**THE PROBLEM**
Leave out the pictures and copy the remaining records exactly.
+++
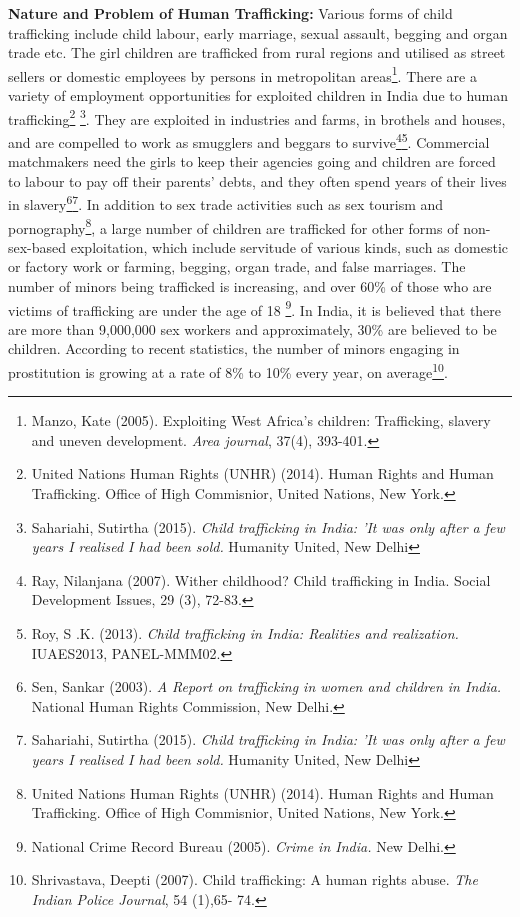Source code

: \begin{multicols}{2}
\noi
\textbf{Nature and Problem of Human Trafficking:} Various forms of child trafficking include child labour, early marriage, sexual assault, begging and organ trade etc. The girl children are trafficked from rural regions and utilised as street sellers or domestic employees by persons in metropolitan areas\footnote{Manzo, Kate (2005). Exploiting West Africa’s children: Trafficking, slavery and uneven development. \textit{Area journal}, 37(4), 393-401.}. There are a variety of employment opportunities for exploited children in India due to human trafficking\footnote{United Nations Human Rights (UNHR) (2014). Human Rights and Human Trafficking. Office of High Commisnior, United Nations, New York.} \footnote{Sahariahi, Sutirtha (2015). \textit{Child trafficking in India: 'It was only after a few years I realised I had been sold.} Humanity United, New Delhi}. They are exploited in industries and farms, in brothels and houses, and are compelled to work as smugglers and beggars to survive\footnote{Ray, Nilanjana (2007). Wither childhood? Child trafficking in India. Social Development Issues, 29 (3), 72-83.}\footnote{Roy, S .K. (2013). \textit{Child trafficking in India: Realities and realization.} IUAES2013, PANEL-MMM02.}. Commercial matchmakers need the girls to keep their agencies going and children are forced to labour to pay off their parents' debts, and they often spend years of their lives in slavery\footnote{Sen, Sankar (2003). \textit{A Report on trafficking in women and children in India.} National Human Rights Commission, New Delhi.}\footnote{Sahariahi, Sutirtha (2015). \textit{Child trafficking in India: 'It was only after a few years I realised I had been sold.} Humanity United, New Delhi}. In addition to sex trade activities such as sex tourism and pornography\footnote{United Nations Human Rights (UNHR) (2014). Human Rights and Human Trafficking. Office of High Commisnior, United Nations, New York.}, a large number of children are trafficked for other forms of non-sex-based exploitation, which include servitude of various kinds, such as domestic or factory work or farming, begging, organ trade, and false marriages. The number of minors being trafficked is increasing, and over 60\% of those who are victims of trafficking are under the age of 18 \footnote{National Crime Record Bureau (2005). \textit{Crime in India.} New Delhi.}. In India, it is believed that there are more than 9,000,000 sex workers and approximately, 30\% are believed to be children. According to recent statistics, the number of minors engaging in prostitution is growing at a rate of 8\% to 10\% every year, on average\footnote{Shrivastava, Deepti (2007). Child trafficking: A human rights abuse. \textit{The Indian Police Journal}, 54 (1),65- 74.}. 


\end{multicols}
+++
**OUTPUT**
Source code

: \begin{multicols}{2}
\noi
\textbf{Nature and Problem of Human Trafficking:} Various forms of child trafficking include child labour, early marriage, sexual assault, begging and organ trade etc. The girl children are trafficked from rural regions and utilised as street sellers or domestic employees by persons in metropolitan areas\footnote{Manzo, Kate (2005). Exploiting West Africa’s children: Trafficking, slavery and uneven development. \textit{Area journal}, 37(4), 393-401.}. There are a variety of employment opportunities for exploited children in India due to human trafficking\footnote{United Nations Human Rights (UNHR) (2014). Human Rights and Human Trafficking. Office of High Commisnior, United Nations, New York.} \footnote{Sahariahi, Sutirtha (2015). \textit{Child trafficking in India: 'It was only after a few years I realised I had been sold.} Humanity United, New Delhi}. They are exploited in industries and farms, in brothels and houses, and are compelled to work as smugglers and beggars to survive\footnote{Ray, Nilanjana (2007). Wither childhood? Child trafficking in India. Social Development Issues, 29 (3), 72-83.}\footnote{Roy, S .K. (2013). \textit{Child trafficking in India: Realities and realization.} IUAES2013, PANEL-MMM02.}. Commercial matchmakers need the girls to keep their agencies going and children are forced to labour to pay off their parents' debts, and they often spend years of their lives in slavery\footnote{Sen, Sankar (2003). \textit{A Report on trafficking in women and children in India.} National Human Rights Commission, New Delhi.}\footnote{Sahariahi, Sutirtha (2015). \textit{Child trafficking in India: 'It was only after a few years I realised I had been sold.} Humanity United, New Delhi}. In addition to sex trade activities such as sex tourism and pornography\footnote{United Nations Human Rights (UNHR) (2014). Human Rights and Human Trafficking. Office of High Commisnior, United Nations, New York.}, a large number of children are trafficked for other forms of non-sex-based exploitation, which include servitude of various kinds, such as domestic or factory work or farming, begging, organ trade, and false marriages. The number of minors being trafficked is increasing, and over 60\% of those who are victims of trafficking are under the age of 18 \footnote{National Crime Record Bureau (2005). \textit{Crime in India.} New Delhi.}. In India, it is believed that there are more than 9,000,000 sex workers and approximately, 30\% are believed to be children. According to recent statistics, the number of minors engaging in prostitution is growing at a rate of 8\% to 10\% every year, on average\footnote{Shrivastava, Deepti (2007). Child trafficking: A human rights abuse. \textit{The Indian Police Journal}, 54 (1),65- 74.}. 


\end{multicols}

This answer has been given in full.